Elbette bu devletin yapmasını talep edeceğimiz bir dizi tedbirler vardır, bunlar:
Ergene Havzası’ndaki kirliliğin Marmara Denizi’ne akıtılması durdurulmalı.
Marmara Denizi’ne deşarj edilen tüm atıklar öncelikle olarak kimyasal ve biyolojik arıtmadan geçirilmelidir.
Deniz salyalarının temizlenmesi için özel bütçeler ayrılmalı, tüm birimler koordineli birlikte çalışmalıdır.
Denizlerin “çöpçüsü” denizhıyarlarının avlanması tamamen yasaklanmalı.
Olabilecek salgınlara karşı tedbirler alınmalıdır, Özellikle de bilim insanlarının belirttiği gibi Marmara Denizi’ne büyük ekolojik darbe vuracak olan KANAL İSTANBUL projesinden vazgeçilmeli, ona ayrılacak bütçe çevre sorunu için kullanılmalıdır.
Bu vb. reformist taleplerin seslendirilmesi ve halk içinde geniş propagandasının yapılıp alttan baskının harekete geçirilmesi önemlidir.

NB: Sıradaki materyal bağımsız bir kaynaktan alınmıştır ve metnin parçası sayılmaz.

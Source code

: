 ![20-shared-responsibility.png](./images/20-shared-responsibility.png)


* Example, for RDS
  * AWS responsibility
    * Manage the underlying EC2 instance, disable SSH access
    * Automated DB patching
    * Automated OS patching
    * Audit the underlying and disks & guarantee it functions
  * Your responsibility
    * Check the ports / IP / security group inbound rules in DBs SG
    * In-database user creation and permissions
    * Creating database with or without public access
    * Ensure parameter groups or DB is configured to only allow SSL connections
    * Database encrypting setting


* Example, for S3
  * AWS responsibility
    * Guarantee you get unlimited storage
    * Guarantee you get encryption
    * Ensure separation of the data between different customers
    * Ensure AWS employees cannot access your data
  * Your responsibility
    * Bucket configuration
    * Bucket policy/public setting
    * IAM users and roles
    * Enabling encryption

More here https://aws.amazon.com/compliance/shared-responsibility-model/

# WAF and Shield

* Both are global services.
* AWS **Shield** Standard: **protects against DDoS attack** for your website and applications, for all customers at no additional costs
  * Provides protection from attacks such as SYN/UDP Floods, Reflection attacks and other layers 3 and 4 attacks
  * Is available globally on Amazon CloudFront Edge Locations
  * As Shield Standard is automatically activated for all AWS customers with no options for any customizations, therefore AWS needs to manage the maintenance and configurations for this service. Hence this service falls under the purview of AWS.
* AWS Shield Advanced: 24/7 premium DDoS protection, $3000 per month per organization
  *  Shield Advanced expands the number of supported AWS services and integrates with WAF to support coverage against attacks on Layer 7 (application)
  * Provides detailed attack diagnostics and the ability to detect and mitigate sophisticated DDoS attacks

Bilinmesi zaruri olan en önemli noktalardan biri ise kendilerini çevreci diye satanların maskesinin düşürülmesi çabalarına aralıksız devam edilmelidir. Elbette kömür bazlı termik santrallerin çevreyi kirletmesine duyarsız kalan ve yeşili rant için talan edenlerden, sürekli toplumu kandırma çabaları içinde olanlardan fazla bir şey bekleyemeyiz. Doğayı koruma çevre sorunu sistem sorunu ile ilintilidir. Kapitalist sistem yerle bir olmadıkça ve insan doğa ile uyum içinde onun kurallarına uyarak yaşamayı öğrenmeden barbarlık hep dayatacaktır. Kapitalist barbarlığın tek alternatifi olan SOSYALİZM çevre ve iklim krizi sorununda da tek çaredir.